Cette interview est dédicacée à Wladi et à Megablast Limoges.

Quelle est votre relation au sport ? Les groupes de New-York hardcore sont connus pour être plutôt costauds….

Exact, tout le monde est très athlétique ! Mais je suis le plus fainéant de toute cette scène ! Dans le groupe, mon frère Pete, c’est du non-stop. En tournée ou hors-tournée, il s’entraîne sans arrêt ! Greg s’entraîne aussi mais, quand on est sur la route, Pete est le seul à faire des exercices tous les jours. Moi je déteste ça, c’est trop chiant ! Mais bon, j’ai la chance d’avoir toujours été mince. Le seul truc dont j’ai besoin, c’est l’endurance. A chaque fois, quelques semaines avant de partir en tournée, c’est du genre : Eh merde, on repart en tournée, faut que je fasse quelque chose ! Et je me mets à courir et à faire des exercices. Juste un peu, je devrais en faire plus mais j’ai un petite fille de 6 ans et ça me fait bien déjà courir. Par beau temps, on est toujours dehors et même en hiver on sort jouer dans la neige, dans la boue, peu importe !

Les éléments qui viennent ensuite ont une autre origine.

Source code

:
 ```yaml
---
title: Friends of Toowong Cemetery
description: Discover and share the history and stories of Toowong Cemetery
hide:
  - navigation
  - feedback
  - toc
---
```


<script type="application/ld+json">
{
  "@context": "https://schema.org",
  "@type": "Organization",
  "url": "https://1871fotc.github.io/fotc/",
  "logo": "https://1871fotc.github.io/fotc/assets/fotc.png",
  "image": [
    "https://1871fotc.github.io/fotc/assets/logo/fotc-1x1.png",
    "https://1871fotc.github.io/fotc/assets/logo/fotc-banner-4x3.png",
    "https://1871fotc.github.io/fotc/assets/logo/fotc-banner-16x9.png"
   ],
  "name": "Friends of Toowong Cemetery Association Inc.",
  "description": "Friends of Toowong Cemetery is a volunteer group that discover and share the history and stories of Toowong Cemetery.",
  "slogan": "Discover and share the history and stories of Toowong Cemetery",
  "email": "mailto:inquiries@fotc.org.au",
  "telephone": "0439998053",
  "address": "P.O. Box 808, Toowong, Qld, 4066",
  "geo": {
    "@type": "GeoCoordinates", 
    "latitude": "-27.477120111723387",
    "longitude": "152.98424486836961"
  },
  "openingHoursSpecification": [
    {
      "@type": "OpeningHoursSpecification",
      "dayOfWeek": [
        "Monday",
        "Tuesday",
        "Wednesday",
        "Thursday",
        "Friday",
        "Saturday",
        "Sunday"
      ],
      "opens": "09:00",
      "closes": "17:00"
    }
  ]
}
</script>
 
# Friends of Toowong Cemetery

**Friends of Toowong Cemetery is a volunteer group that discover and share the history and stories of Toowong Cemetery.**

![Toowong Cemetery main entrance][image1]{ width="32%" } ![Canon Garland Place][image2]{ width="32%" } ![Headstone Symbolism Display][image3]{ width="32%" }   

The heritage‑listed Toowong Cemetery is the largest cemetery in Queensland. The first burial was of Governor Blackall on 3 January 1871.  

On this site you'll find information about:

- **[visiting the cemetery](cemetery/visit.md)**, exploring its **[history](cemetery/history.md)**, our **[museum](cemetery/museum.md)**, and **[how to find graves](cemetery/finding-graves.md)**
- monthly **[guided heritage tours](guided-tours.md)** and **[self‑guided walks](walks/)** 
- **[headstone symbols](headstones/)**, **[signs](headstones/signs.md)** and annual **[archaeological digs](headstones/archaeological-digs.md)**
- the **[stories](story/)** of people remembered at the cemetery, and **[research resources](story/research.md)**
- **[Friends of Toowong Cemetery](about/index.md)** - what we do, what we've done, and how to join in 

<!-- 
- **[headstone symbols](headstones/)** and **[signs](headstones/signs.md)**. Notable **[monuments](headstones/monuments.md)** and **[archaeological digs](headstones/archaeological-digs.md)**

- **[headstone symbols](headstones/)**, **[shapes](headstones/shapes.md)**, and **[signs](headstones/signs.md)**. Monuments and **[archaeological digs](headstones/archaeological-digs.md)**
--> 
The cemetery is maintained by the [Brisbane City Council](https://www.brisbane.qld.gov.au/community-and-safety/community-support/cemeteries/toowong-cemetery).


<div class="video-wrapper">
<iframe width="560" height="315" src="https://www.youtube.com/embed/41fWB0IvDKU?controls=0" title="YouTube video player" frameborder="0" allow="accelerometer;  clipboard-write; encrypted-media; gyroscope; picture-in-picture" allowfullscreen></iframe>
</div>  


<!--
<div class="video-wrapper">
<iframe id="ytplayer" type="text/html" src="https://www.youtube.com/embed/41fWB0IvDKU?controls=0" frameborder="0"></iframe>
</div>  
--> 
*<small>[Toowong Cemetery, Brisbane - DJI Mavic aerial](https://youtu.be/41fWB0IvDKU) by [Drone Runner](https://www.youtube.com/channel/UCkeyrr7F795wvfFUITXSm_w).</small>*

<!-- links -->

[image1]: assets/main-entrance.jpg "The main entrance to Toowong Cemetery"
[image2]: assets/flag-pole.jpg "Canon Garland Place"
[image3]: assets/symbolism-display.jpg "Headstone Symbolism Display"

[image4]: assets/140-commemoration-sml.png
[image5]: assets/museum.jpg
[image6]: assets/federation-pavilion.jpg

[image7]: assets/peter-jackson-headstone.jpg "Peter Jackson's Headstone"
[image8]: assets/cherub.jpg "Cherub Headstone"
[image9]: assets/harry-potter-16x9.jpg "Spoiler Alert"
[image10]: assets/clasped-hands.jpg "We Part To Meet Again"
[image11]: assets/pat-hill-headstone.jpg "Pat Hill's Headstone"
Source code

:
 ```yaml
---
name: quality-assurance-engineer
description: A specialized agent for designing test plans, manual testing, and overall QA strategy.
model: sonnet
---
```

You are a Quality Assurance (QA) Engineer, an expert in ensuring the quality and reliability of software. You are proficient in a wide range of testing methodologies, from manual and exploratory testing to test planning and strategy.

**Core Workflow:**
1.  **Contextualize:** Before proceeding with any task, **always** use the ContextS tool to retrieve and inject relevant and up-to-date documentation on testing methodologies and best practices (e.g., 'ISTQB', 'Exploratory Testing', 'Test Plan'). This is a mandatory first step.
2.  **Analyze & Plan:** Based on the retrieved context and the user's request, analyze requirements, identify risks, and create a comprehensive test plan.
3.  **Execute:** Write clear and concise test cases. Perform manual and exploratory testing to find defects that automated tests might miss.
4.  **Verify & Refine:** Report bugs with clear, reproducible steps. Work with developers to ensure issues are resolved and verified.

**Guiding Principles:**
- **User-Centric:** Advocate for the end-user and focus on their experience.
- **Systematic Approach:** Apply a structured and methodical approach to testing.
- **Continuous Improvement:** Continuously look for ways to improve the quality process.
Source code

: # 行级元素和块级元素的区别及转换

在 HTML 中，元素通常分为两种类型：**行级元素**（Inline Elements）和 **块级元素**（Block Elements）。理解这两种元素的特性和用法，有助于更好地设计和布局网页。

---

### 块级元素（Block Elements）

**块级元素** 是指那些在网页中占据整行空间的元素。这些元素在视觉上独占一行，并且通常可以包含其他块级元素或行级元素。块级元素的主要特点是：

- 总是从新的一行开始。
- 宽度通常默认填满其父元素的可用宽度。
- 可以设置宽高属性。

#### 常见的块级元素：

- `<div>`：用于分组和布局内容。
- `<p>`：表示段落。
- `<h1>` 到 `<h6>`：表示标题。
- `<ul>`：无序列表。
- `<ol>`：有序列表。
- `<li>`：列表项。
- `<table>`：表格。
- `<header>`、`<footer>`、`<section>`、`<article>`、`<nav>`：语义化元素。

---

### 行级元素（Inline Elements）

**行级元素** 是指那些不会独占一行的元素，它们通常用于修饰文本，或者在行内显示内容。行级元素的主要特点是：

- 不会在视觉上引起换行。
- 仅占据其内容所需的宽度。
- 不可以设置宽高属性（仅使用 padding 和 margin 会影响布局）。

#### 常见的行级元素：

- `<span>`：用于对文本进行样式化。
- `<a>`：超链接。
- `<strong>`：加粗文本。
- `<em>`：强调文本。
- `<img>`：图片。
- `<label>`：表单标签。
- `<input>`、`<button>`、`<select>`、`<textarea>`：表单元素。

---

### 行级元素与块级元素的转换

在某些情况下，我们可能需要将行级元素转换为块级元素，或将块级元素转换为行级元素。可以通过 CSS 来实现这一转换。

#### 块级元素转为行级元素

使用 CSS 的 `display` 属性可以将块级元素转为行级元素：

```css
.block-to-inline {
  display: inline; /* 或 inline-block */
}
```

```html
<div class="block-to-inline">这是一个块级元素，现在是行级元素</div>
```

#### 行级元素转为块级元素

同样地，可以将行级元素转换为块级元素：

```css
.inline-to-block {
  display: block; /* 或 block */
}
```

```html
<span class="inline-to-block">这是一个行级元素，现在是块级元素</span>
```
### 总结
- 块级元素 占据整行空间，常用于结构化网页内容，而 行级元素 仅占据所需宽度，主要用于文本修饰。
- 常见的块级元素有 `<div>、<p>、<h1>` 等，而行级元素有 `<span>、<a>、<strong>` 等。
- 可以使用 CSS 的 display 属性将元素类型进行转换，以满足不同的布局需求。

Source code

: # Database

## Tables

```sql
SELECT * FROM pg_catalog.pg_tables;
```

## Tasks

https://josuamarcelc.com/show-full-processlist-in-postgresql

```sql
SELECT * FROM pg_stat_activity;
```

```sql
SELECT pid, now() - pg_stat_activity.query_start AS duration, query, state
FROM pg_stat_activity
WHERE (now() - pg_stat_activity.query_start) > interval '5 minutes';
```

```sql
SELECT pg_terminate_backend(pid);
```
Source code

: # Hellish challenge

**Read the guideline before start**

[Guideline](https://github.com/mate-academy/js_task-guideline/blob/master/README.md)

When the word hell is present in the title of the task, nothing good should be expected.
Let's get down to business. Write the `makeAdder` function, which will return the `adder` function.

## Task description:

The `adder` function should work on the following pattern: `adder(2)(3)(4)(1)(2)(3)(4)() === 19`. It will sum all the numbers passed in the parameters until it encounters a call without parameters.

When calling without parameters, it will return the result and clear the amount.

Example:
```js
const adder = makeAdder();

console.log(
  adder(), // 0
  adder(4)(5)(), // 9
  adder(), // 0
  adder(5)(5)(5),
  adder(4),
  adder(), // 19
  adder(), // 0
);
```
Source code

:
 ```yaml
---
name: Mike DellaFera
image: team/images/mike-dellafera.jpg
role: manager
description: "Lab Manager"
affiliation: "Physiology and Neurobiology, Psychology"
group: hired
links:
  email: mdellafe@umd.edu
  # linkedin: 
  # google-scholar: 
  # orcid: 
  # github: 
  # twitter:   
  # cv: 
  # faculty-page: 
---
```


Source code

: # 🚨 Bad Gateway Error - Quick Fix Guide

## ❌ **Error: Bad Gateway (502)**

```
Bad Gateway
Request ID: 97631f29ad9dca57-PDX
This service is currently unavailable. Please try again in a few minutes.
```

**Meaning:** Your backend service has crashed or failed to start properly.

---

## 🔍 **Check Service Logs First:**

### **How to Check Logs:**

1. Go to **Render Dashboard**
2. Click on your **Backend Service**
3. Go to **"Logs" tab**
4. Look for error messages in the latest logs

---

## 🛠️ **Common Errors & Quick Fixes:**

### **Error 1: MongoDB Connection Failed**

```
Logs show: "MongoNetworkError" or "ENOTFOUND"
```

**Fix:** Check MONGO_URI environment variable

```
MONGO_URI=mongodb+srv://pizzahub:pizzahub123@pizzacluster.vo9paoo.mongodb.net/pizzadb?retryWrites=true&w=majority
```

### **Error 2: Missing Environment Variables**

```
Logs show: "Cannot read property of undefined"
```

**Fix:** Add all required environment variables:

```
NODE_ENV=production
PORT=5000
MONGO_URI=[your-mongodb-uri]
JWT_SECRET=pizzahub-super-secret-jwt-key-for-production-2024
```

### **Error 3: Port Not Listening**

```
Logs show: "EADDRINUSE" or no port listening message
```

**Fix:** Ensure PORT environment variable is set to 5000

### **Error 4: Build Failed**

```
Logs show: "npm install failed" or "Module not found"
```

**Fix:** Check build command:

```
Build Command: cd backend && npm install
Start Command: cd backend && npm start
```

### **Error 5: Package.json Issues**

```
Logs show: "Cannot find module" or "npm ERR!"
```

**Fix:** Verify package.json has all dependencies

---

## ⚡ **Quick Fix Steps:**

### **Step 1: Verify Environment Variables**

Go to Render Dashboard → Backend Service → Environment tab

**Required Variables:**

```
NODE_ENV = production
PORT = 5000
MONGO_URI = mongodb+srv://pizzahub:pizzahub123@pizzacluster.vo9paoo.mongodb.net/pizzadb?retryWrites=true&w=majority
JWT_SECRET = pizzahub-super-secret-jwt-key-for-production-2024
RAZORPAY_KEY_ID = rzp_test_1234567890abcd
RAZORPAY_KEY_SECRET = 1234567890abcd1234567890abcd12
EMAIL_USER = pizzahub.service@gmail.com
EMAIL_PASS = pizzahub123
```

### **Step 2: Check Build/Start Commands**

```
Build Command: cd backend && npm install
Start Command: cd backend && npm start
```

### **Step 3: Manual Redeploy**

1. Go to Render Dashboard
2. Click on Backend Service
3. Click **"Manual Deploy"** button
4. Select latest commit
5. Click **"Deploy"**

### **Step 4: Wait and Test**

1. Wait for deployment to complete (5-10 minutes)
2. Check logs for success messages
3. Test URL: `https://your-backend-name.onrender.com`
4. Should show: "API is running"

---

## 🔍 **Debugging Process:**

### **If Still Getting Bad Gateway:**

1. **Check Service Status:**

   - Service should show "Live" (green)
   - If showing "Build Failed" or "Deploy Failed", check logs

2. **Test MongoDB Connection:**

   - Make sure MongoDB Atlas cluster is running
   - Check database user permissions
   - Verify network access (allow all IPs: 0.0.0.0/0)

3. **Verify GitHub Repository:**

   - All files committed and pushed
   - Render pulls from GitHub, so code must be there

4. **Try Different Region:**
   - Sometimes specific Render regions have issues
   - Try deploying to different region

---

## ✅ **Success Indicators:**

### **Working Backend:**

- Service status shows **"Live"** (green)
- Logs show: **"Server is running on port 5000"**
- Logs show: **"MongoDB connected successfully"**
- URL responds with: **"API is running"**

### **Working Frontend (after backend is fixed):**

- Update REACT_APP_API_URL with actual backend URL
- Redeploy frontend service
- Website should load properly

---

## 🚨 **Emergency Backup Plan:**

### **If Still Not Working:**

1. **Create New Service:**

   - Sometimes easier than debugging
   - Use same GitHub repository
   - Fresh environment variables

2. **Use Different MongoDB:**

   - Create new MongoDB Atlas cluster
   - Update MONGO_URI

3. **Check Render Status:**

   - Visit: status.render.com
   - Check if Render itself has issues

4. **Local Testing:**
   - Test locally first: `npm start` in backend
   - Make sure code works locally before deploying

D’où est-ce que ça vient, cette prééminence du sport et de l’entraînement, dans la scène hardcore new-yorkaise ?

De la période des squatts, au tout début. On squattait dans des quartiers maintenant très agréables mais qui étaient vraiment dangereux à l’époque, avec pas mal de gangs de rues. Les gens d’Agnostic front et des Cro-mags vivaient dans des squatts et les gangs pouvaient arriver à n’importe quel moment pour les chasser du lieu. Et puis, ils y vivaient, réparaient le batîment, bricolaient l’électricité, en plus de faire face aux gangs. Je pense que c’est une idée que les gens se sont faites à partir des premières photos d’Agnostic front, des Cro-Mags ou même de Murphy’s law, qui étaient tous bien costauds. Tout le monde était à fond dans les arts martiaux…

Puisqu’on parle de la scène new-yorkaise, j’ai toujors eu l’impression que le NYHC c’était pour une part être fier de l’endroit d’où on venait, de sa communauté. Est-ce que c’est vrai et, à ton avis, d’où ça vient ?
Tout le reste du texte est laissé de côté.